● What is expected
Please return the lines below verbatim, beginning at the one that has "antisimmetrica se $\forall v, w\in V$" and stopping after the one that has "Dimostrare che $f_A$", and add no other lines.

● Provided data
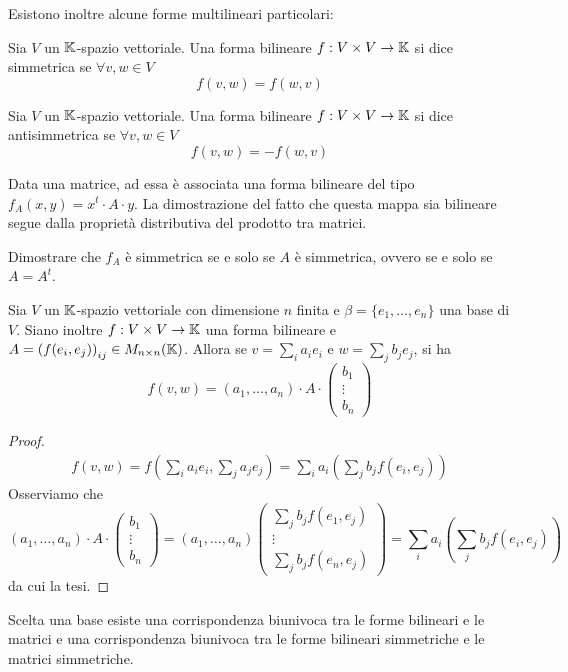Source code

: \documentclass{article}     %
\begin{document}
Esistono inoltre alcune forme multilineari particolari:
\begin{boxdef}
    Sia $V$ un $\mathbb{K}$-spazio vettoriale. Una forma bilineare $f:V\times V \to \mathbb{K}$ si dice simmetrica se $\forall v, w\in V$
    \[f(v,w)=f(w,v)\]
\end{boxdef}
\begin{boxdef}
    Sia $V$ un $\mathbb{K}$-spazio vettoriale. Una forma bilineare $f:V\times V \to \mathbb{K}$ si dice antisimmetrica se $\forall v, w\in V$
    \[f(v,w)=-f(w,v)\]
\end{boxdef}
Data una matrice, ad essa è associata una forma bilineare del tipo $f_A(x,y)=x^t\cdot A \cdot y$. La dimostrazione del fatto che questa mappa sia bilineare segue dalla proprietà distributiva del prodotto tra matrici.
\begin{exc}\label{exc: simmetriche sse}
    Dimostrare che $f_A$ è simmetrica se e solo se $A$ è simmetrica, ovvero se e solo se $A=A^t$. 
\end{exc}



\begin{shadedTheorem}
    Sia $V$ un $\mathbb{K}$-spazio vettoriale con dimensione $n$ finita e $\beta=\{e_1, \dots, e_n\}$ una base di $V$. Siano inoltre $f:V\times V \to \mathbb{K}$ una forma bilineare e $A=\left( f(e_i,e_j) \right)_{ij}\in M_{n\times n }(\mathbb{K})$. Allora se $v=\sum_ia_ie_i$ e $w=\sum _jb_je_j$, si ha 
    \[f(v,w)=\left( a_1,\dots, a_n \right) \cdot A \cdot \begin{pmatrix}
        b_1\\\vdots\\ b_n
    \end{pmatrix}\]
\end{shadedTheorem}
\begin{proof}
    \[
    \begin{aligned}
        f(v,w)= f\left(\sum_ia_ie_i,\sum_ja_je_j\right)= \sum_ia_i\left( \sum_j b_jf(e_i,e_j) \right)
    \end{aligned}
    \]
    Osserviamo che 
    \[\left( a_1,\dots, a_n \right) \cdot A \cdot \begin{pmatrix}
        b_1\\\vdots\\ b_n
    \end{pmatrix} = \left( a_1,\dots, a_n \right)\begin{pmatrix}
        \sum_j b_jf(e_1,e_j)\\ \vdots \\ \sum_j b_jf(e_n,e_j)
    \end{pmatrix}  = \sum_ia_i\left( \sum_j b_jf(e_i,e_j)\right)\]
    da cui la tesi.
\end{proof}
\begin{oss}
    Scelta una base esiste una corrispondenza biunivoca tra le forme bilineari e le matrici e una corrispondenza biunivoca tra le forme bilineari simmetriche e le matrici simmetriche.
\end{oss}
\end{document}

● Exercise output
    Sia $V$ un $\mathbb{K}$-spazio vettoriale. Una forma bilineare $f:V\times V \to \mathbb{K}$ si dice antisimmetrica se $\forall v, w\in V$
    \[f(v,w)=-f(w,v)\]
\end{boxdef}
Data una matrice, ad essa è associata una forma bilineare del tipo $f_A(x,y)=x^t\cdot A \cdot y$. La dimostrazione del fatto che questa mappa sia bilineare segue dalla proprietà distributiva del prodotto tra matrici.
\begin{exc}\label{exc: simmetriche sse}
    Dimostrare che $f_A$ è simmetrica se e solo se $A$ è simmetrica, ovvero se e solo se $A=A^t$. 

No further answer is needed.